**Task statement:** There is one span to output from the data below: the lines starting at the line with "## 🛠️ Setting Up GitHub Advanced Security" and ending at the line with "for all eligible". Output it exactly, ends included, nothing more.

┏━━

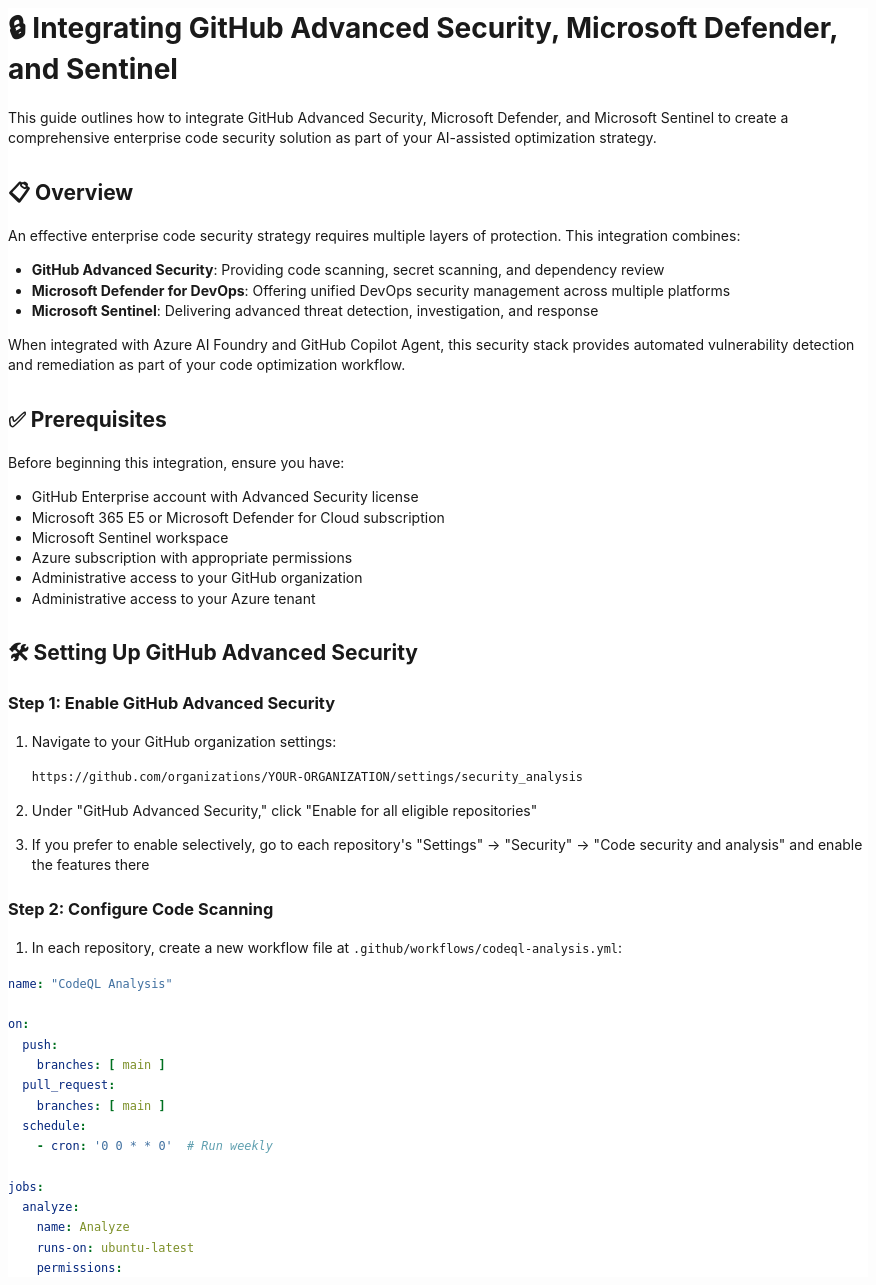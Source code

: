 # 🔒 Integrating GitHub Advanced Security, Microsoft Defender, and Sentinel

This guide outlines how to integrate GitHub Advanced Security, Microsoft Defender, and Microsoft Sentinel to create a comprehensive enterprise code security solution as part of your AI-assisted optimization strategy.

## 📋 Overview

An effective enterprise code security strategy requires multiple layers of protection. This integration combines:

- **GitHub Advanced Security**: Providing code scanning, secret scanning, and dependency review
- **Microsoft Defender for DevOps**: Offering unified DevOps security management across multiple platforms
- **Microsoft Sentinel**: Delivering advanced threat detection, investigation, and response

When integrated with Azure AI Foundry and GitHub Copilot Agent, this security stack provides automated vulnerability detection and remediation as part of your code optimization workflow.

## ✅ Prerequisites

Before beginning this integration, ensure you have:

- GitHub Enterprise account with Advanced Security license
- Microsoft 365 E5 or Microsoft Defender for Cloud subscription
- Microsoft Sentinel workspace
- Azure subscription with appropriate permissions
- Administrative access to your GitHub organization
- Administrative access to your Azure tenant

## 🛠️ Setting Up GitHub Advanced Security

### Step 1: Enable GitHub Advanced Security

1. Navigate to your GitHub organization settings:
   ```
   https://github.com/organizations/YOUR-ORGANIZATION/settings/security_analysis
   ```

2. Under "GitHub Advanced Security," click "Enable for all eligible repositories"

3. If you prefer to enable selectively, go to each repository's "Settings" → "Security" → "Code security and analysis" and enable the features there

### Step 2: Configure Code Scanning

1. In each repository, create a new workflow file at `.github/workflows/codeql-analysis.yml`:

```yaml
name: "CodeQL Analysis"

on:
  push:
    branches: [ main ]
  pull_request:
    branches: [ main ]
  schedule:
    - cron: '0 0 * * 0'  # Run weekly

jobs:
  analyze:
    name: Analyze
    runs-on: ubuntu-latest
    permissions:
```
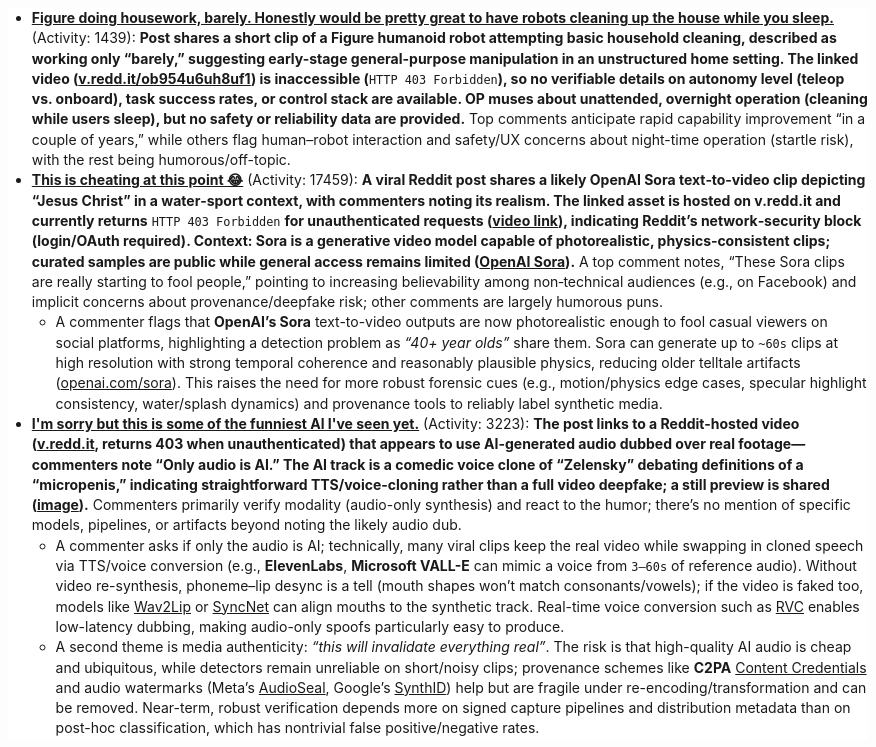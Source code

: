 - [**Figure doing housework, barely. Honestly would be pretty great to have robots cleaning up the house while you sleep.**](https://www.reddit.com/r/singularity/comments/1o2u46w/figure_doing_housework_barely_honestly_would_be/) (Activity: 1439): **Post shares a short clip of a Figure humanoid robot attempting basic household cleaning, described as working only “barely,” suggesting early-stage general-purpose manipulation in an unstructured home setting. The linked video ([v.redd.it/ob954u6uh8uf1](https://v.redd.it/ob954u6uh8uf1)) is inaccessible (**`HTTP 403 Forbidden`**), so no verifiable details on autonomy level (teleop vs. onboard), task success rates, or control stack are available. OP muses about unattended, overnight operation (cleaning while users sleep), but no safety or reliability data are provided.** Top comments anticipate rapid capability improvement “in a couple of years,” while others flag human–robot interaction and safety/UX concerns about night-time operation (startle risk), with the rest being humorous/off-topic.
- [**This is cheating at this point 😂**](https://www.reddit.com/r/ChatGPT/comments/1o2onjk/this_is_cheating_at_this_point/) (Activity: 17459): **A viral Reddit post shares a likely OpenAI Sora text‑to‑video clip depicting “Jesus Christ” in a water‑sport context, with commenters noting its realism. The linked asset is hosted on v.redd.it and currently returns** `HTTP 403 Forbidden` **for unauthenticated requests ([video link](https://v.redd.it/yasrp8dd07uf1)), indicating Reddit’s network‑security block (login/OAuth required). Context: Sora is a generative video model capable of photorealistic, physics‑consistent clips; curated samples are public while general access remains limited ([OpenAI Sora](https://openai.com/sora)).** A top comment notes, “These Sora clips are really starting to fool people,” pointing to increasing believability among non‑technical audiences (e.g., on Facebook) and implicit concerns about provenance/deepfake risk; other comments are largely humorous puns.
    - A commenter flags that **OpenAI’s Sora** text-to-video outputs are now photorealistic enough to fool casual viewers on social platforms, highlighting a detection problem as *“40+ year olds”* share them. Sora can generate up to `~60s` clips at high resolution with strong temporal coherence and reasonably plausible physics, reducing older telltale artifacts ([openai.com/sora](https://openai.com/sora)). This raises the need for more robust forensic cues (e.g., motion/physics edge cases, specular highlight consistency, water/splash dynamics) and provenance tools to reliably label synthetic media.
- [**I'm sorry but this is some of the funniest Al I've seen yet.**](https://www.reddit.com/r/ChatGPT/comments/1o2w0fm/im_sorry_but_this_is_some_of_the_funniest_al_ive/) (Activity: 3223): **The post links to a Reddit-hosted video ([v.redd.it](https://v.redd.it/7c7g9vy949uf1), returns 403 when unauthenticated) that appears to use AI-generated audio dubbed over real footage—commenters note “Only audio is AI.” The AI track is a comedic voice clone of “Zelensky” debating definitions of a “micropenis,” indicating straightforward TTS/voice-cloning rather than a full video deepfake; a still preview is shared ([image](https://preview.redd.it/p7kc6a30y9uf1.jpeg?width=320&format=pjpg&auto=webp&s=cfc48f8f941d84a4d475bb1f99d64459aae6558d)).** Commenters primarily verify modality (audio-only synthesis) and react to the humor; there’s no mention of specific models, pipelines, or artifacts beyond noting the likely audio dub.
    - A commenter asks if only the audio is AI; technically, many viral clips keep the real video while swapping in cloned speech via TTS/voice conversion (e.g., **ElevenLabs**, **Microsoft VALL-E** can mimic a voice from `3–60s` of reference audio). Without video re-synthesis, phoneme–lip desync is a tell (mouth shapes won’t match consonants/vowels); if the video is faked too, models like [Wav2Lip](https://github.com/Rudrabha/Wav2Lip) or [SyncNet](https://www.robots.ox.ac.uk/~vgg/software/lipsync/) can align mouths to the synthetic track. Real-time voice conversion such as [RVC](https://github.com/RVC-Project/Retrieval-based-Voice-Conversion-WebUI) enables low-latency dubbing, making audio-only spoofs particularly easy to produce.
    - A second theme is media authenticity: *“this will invalidate everything real”*. The risk is that high-quality AI audio is cheap and ubiquitous, while detectors remain unreliable on short/noisy clips; provenance schemes like **C2PA** [Content Credentials](https://c2pa.org/) and audio watermarks (Meta’s [AudioSeal](https://ai.meta.com/research/publications/audioseal-synthetic-speech-watermarking/), Google’s [SynthID](https://deepmind.google/technologies/synthid/)) help but are fragile under re-encoding/transformation and can be removed. Near-term, robust verification depends more on signed capture pipelines and distribution metadata than on post-hoc classification, which has nontrivial false positive/negative rates.
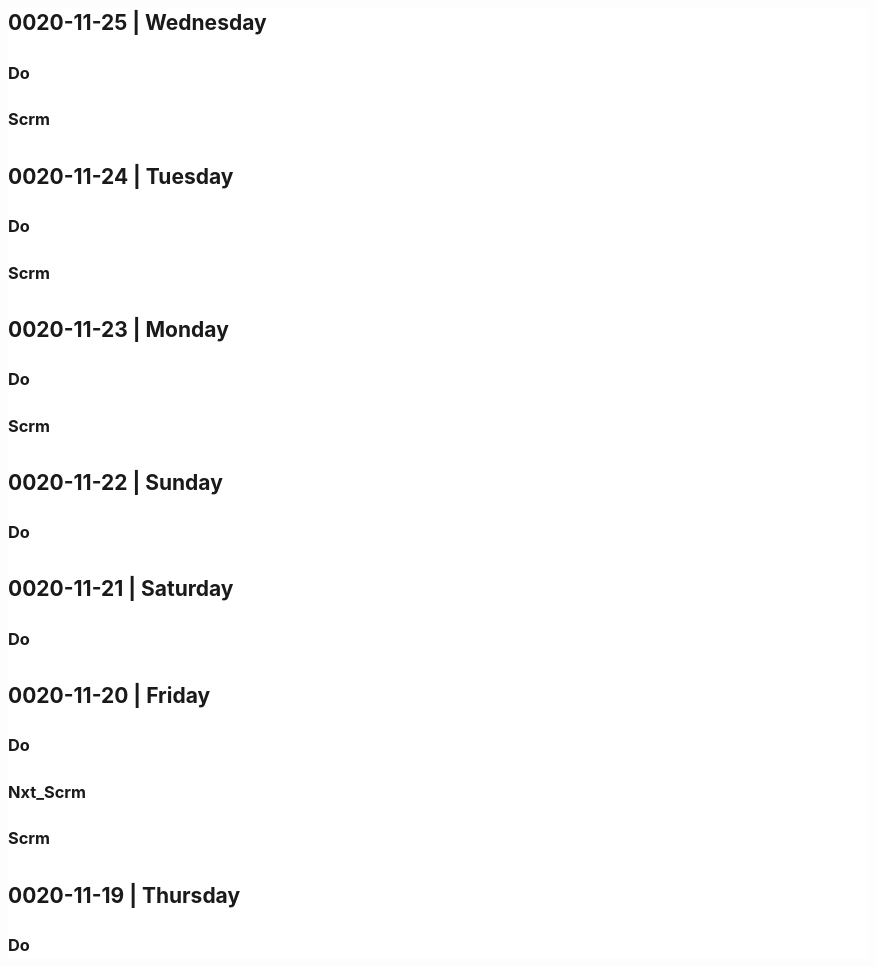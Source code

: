 
## 0020-11-25 | Wednesday
### Do

### Scrm

### 


## 0020-11-24 | Tuesday
### Do

### Scrm

### 


## 0020-11-23 | Monday
### Do

### Scrm

### 


## 0020-11-22 | Sunday
### Do

###


## 0020-11-21 | Saturday
### Do

###


## 0020-11-20 | Friday
### Do

### Nxt_Scrm

### Scrm

### 


## 0020-11-19 | Thursday
### Do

┗━━

**Your solution:**
## 🛠️ Setting Up GitHub Advanced Security

### Step 1: Enable GitHub Advanced Security

1. Navigate to your GitHub organization settings:
   ```
   https://github.com/organizations/YOUR-ORGANIZATION/settings/security_analysis
   ```

2. Under "GitHub Advanced Security," click "Enable for all eligible repositories"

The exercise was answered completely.